We've recently bumped into an issue with a particular edge case that messes
with our implementation of leveraging the incremental read and the expire
snapshot features combined.

With incremental read we're relying on the client to preserve the snapshot
that was last used for reading data as a checkpoint. Every time the client
does an incremental read it gets new data (if available) along with the
current snapshot that the client will store along as its new checkpoint.

Expire snapshot is scheduled to kick in and wipe snapshots based on recency
(say older than N days).
But in the edge-case of two consecutive write operations happening less
often than the expiration interval (*)  if the incremental read process
doesn't run before the snapshot expiration then the client will be left in
an inconsistent state since the snapshot it has stored as checkpoint is not
going to work anymore.

So we were looking at either extending the snapshot expiration feature or
extending the implementation of incremental read.

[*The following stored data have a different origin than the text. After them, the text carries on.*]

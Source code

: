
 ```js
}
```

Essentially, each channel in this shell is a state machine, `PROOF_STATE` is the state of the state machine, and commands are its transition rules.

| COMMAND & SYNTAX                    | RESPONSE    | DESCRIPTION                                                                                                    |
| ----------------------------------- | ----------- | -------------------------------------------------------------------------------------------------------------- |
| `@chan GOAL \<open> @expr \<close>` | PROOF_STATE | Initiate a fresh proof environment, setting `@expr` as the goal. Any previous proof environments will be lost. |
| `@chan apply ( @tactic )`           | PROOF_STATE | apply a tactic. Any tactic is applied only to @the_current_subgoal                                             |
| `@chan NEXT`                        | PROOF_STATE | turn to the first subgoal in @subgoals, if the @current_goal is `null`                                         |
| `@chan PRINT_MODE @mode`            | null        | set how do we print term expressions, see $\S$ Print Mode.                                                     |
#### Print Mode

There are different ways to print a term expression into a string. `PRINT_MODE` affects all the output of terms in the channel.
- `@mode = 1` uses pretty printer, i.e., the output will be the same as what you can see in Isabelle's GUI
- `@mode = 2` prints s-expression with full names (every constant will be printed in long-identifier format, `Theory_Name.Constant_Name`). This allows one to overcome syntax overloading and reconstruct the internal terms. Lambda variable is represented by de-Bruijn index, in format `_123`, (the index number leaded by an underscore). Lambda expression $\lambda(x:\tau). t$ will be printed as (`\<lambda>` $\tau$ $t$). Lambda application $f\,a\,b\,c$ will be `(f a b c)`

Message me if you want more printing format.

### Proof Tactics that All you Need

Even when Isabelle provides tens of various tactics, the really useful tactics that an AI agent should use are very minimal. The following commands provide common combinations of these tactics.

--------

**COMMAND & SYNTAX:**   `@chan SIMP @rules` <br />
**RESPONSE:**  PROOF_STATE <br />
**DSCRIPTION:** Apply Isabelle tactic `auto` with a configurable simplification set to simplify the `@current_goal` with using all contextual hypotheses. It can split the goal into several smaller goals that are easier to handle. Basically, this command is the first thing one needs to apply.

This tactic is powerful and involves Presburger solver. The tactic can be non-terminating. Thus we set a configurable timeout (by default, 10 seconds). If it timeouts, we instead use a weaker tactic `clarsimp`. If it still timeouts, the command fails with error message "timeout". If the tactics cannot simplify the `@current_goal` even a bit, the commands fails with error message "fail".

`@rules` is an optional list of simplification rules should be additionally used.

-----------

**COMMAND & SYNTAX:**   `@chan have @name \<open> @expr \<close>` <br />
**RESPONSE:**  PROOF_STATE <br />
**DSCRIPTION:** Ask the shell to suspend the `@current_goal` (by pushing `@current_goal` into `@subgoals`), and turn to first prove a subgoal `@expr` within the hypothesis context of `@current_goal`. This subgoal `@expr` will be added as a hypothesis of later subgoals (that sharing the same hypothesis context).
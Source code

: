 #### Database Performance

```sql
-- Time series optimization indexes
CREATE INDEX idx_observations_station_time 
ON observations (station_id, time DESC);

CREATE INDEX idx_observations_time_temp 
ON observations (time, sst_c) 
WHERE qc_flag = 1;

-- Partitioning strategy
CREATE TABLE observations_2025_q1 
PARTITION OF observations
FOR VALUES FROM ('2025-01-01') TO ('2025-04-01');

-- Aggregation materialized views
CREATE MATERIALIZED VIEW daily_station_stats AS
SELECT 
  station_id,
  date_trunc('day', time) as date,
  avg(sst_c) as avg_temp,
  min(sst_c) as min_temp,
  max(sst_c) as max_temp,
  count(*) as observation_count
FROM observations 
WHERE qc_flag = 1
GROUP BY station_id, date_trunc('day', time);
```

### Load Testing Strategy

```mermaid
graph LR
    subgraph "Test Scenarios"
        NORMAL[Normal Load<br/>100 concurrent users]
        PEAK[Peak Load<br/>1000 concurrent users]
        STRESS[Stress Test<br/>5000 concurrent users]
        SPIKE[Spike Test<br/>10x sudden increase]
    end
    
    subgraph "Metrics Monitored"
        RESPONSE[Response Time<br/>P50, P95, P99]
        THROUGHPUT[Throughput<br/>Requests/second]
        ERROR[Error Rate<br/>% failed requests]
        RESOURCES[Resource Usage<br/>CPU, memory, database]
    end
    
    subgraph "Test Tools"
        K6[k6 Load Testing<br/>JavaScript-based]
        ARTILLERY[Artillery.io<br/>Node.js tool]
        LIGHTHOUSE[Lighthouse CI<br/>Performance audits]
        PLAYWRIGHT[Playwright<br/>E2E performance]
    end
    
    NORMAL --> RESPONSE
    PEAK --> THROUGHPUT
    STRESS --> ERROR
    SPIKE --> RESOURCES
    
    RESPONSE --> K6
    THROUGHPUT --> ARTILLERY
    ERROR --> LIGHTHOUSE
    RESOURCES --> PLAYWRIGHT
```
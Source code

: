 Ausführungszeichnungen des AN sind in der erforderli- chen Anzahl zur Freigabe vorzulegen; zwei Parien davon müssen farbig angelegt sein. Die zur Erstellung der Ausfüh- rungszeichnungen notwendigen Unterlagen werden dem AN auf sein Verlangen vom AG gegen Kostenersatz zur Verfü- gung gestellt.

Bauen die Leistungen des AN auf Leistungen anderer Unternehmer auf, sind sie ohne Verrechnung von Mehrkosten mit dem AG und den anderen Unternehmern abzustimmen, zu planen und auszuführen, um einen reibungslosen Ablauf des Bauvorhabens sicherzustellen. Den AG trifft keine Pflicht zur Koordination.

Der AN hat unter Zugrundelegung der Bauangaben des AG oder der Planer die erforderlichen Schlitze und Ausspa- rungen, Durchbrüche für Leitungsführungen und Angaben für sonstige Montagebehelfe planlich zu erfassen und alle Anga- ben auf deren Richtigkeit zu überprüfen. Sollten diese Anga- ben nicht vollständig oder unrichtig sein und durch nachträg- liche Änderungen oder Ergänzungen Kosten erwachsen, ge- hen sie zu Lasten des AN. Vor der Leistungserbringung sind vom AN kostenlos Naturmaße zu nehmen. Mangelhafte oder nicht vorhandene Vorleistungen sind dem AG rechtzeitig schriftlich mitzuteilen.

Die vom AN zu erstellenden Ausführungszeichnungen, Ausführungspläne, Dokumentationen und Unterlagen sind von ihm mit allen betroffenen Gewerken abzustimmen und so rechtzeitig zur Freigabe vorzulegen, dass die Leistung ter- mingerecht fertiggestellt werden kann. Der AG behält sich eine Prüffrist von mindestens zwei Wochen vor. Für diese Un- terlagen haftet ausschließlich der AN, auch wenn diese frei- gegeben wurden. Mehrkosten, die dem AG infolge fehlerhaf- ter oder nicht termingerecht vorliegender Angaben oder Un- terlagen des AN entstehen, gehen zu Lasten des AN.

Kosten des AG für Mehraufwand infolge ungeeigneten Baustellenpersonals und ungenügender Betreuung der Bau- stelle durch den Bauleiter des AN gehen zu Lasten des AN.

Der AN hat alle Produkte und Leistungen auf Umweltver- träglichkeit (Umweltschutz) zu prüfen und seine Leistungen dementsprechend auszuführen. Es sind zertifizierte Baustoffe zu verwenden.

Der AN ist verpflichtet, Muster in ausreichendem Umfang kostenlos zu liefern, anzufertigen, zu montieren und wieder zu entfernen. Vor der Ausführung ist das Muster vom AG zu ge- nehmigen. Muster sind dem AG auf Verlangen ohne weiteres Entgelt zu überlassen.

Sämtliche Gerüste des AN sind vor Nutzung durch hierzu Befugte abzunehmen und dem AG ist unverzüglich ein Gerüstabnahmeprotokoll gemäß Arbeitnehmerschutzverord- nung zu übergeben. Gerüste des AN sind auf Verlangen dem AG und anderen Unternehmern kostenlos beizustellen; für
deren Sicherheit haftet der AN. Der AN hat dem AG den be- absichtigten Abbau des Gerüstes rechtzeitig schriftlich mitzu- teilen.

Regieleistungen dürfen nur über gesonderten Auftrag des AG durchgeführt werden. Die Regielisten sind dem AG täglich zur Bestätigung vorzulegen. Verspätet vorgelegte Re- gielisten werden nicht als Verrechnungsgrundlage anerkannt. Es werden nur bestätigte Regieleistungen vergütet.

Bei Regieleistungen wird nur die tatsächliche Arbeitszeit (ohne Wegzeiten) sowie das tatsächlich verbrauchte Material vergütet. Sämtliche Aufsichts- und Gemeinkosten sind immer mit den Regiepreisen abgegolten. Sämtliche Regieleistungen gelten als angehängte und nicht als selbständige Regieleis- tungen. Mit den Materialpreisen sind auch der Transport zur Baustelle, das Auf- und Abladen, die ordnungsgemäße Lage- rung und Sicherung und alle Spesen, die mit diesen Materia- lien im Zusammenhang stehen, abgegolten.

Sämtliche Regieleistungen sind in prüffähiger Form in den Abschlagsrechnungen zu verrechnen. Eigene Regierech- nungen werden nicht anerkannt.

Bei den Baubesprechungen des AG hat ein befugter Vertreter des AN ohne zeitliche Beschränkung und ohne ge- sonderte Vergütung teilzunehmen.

I'll just drop-in some details on exploring the solution to extend
incremental read - extend it by adding a fallback logic when the provided
snapshot is missing and try to locate the snapshot parented by that
particular snapshot instead.
This would change the logic of the incremental read with respect to
inclusiveness of loading the snapshots, if it currently considers the
provided "from" snapshot as exclusive, in the case of the fallback logic to
using the child snapshot as "from" it would have to be inclusive.

Let me know if you think this edge-case should be supported by Iceberg and
if this idea of extending the incremental read logic makes sense or if
folks in the community have a better solution for this.

(*) We expire snapshots older than 10 days but we observe two
consecutive write operations 11 days apart.